The three remaining selections on "Mama Africa" really do big things in their spaces with two of them, especially, being of definitive note. The other song, 'Summer Time' is an okay song which is virtually unlike anything else on this album or, unless I'm forgetting something, anything else I may have heard Jah Turban ever do. Still, if you listen to it enough (and I have) you're guaranteed to find yourself singing along with portions of it which I think was the likely goal with this one. Unbeknownst to me prior to listening to the album, the aforementioned Anthony B does make an appearance on the album on 'Rebel With A Cause' (and we couldn't find a version of the track list which said "featuring Anthony B" on the song and you would think that would be a nice thing to mention). 'Rebel With A Cause' did take a few spins to grow on me but you can call me a fan of that one now as the duo promote standing up for yourself and for your beliefs when you know are doing right, even when (and especially when) the go against the ways of the system. Lastly is a song which kind of snuck up on me because I didn't at all expect it to be this strong, 'Africa Bless'.

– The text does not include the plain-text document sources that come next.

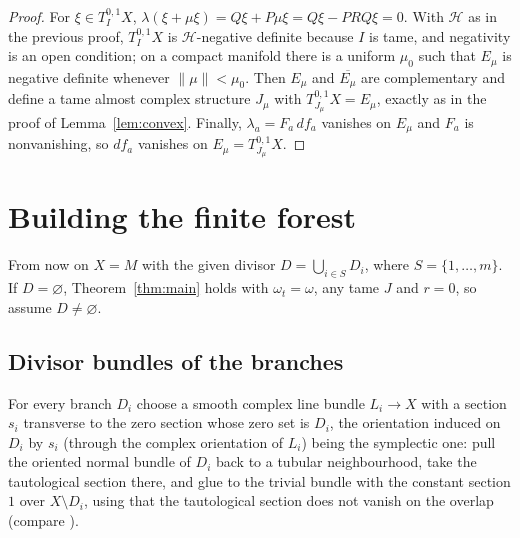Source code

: \documentclass[11pt]{article}
\theoremstyle{remark}
\begin{document}
\begin{proof}
For $\xi\in T^{0,1}_IX$, $\lambda(\xi+\mu\xi)=Q\xi+P\mu\xi=Q\xi-PRQ\xi=0$.
With $\mathcal H$ as in the previous proof, $T^{0,1}_IX$ is
$\mathcal H$-negative definite because $I$ is tame, and negativity is
an open condition; on a compact manifold there is a uniform $\mu_0$
such that $E_\mu$ is negative definite whenever $\lVert\mu\rVert<\mu_0$.
Then $E_\mu$ and $\overline{E_\mu}$ are complementary and define a
tame almost complex structure $J_\mu$ with $T^{0,1}_{J_\mu}X=E_\mu$,
exactly as in the proof of Lemma~\ref{lem:convex}. Finally,
$\lambda_a=F_a\,df_a$ vanishes on $E_\mu$ and $F_a$ is nonvanishing,
so $df_a$ vanishes on $E_\mu=T^{0,1}_{J_\mu}X$.
\end{proof}

\section{Building the finite forest}\label{sec:forest}

From now on $X=M$ with the given divisor $D=\bigcup_{i\in S}D_i$, where
$S=\{1,\dots,m\}$. If $D=\varnothing$, Theorem~\ref{thm:main} holds
with $\omega_t=\omega$, any tame $J$ and $r=0$, so assume $D\ne\varnothing$.

\subsection*{Divisor bundles of the branches}
For every branch $D_i$ choose a smooth complex line bundle $L_i\to X$
with a section $s_i$ transverse to the zero section whose zero set is
$D_i$, the orientation induced on $D_i$ by $s_i$ (through the complex
orientation of $L_i$) being the symplectic one: pull the oriented
normal bundle of $D_i$ back to a tubular neighbourhood, take the
tautological section there, and glue to the trivial bundle with the
constant section $1$ over $X\setminus D_i$, using that the tautological
section does not vanish on the overlap (compare \cite[Section 2.2]{FMZS}).
\end{document}
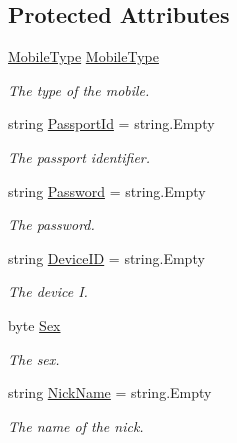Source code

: \subsection*{Protected Attributes}
\begin{DoxyCompactItemize}
\item 
\mbox{\hyperlink{namespace_t_net_1_1_service_a4153b2b37cffc4fde5d14a462ea83c7b}{Mobile\+Type}} \mbox{\hyperlink{class_t_net_1_1_contract_1_1_action_1_1_login_action_ad997a94914fad1a688f53680f45c0505}{Mobile\+Type}}
\begin{DoxyCompactList}\small\item\em The type of the mobile. \end{DoxyCompactList}\item 
string \mbox{\hyperlink{class_t_net_1_1_contract_1_1_action_1_1_login_action_a1d4dc6d3e381c37f7654307f3b8cf0c6}{Passport\+Id}} = string.\+Empty
\begin{DoxyCompactList}\small\item\em The passport identifier. \end{DoxyCompactList}\item 
string \mbox{\hyperlink{class_t_net_1_1_contract_1_1_action_1_1_login_action_a9d05ce4cc7ab75c68bdf4ea07a5c55cb}{Password}} = string.\+Empty
\begin{DoxyCompactList}\small\item\em The password. \end{DoxyCompactList}\item 
string \mbox{\hyperlink{class_t_net_1_1_contract_1_1_action_1_1_login_action_a9f4abc568b75ffa5f79441be185f6785}{Device\+ID}} = string.\+Empty
\begin{DoxyCompactList}\small\item\em The device I. \end{DoxyCompactList}\item 
byte \mbox{\hyperlink{class_t_net_1_1_contract_1_1_action_1_1_login_action_a4e2689358001d253efde345a1eaecf92}{Sex}}
\begin{DoxyCompactList}\small\item\em The sex. \end{DoxyCompactList}\item 
string \mbox{\hyperlink{class_t_net_1_1_contract_1_1_action_1_1_login_action_ac707e0eb8ef3c023be38ae1855c46189}{Nick\+Name}} = string.\+Empty
\begin{DoxyCompactList}\small\item\em The name of the nick. \end{DoxyCompactList}\item 

\end{DoxyCompactItemize}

"Mi touch a foot down inna Africa - oh yes
Oh what a bless up inna Africa - oh yes
How powerful Mama Africa - oh yes
A joy mi ah tell yuh inna Mama Africa - oh yes
Mi seh behold Mama Africa
Brightness rise in Mama Africa - what a bless
Stop di war inna Africa - oh yes
Di bloodshed fi stop inna Mama Africa"
The song has an equal at least in 'Move Vampire' but… that's it, aside from 'Love Jah & Live' it is as good as and better than the rest of this album in my opinion. It is THAT good and given SJP's and Jah Turban's proclivity for pushing singles, hopefully it does get its time to shine and I really do think that it will (why not?!).
Overall, "Mama Africa" is precisely the all-around solid set that I was hoping for and expecting. I would have liked to see another combination with a singer (maybe even one with a female) because I think that style would definitely match well with Jah Turban's and I don't know if I have ever heard a piece like that from him to date. I also would like to mention that despite not having too much variation in terms of sound, this album is very pleasing on the ears and I don't think that changing course too much would be very beneficial given what the chanter does well. "Mama Africa" is ultra straightforward and streamlined modern Roots Reggae music and that is what works best with Jah Turban and, clearly, S.J.P Records. And it goes back to one GIANT EP release in "Africa Is Our Home" which brought up a name, Jah Turban, who I am damn glad that we kept an eye on for the past four years.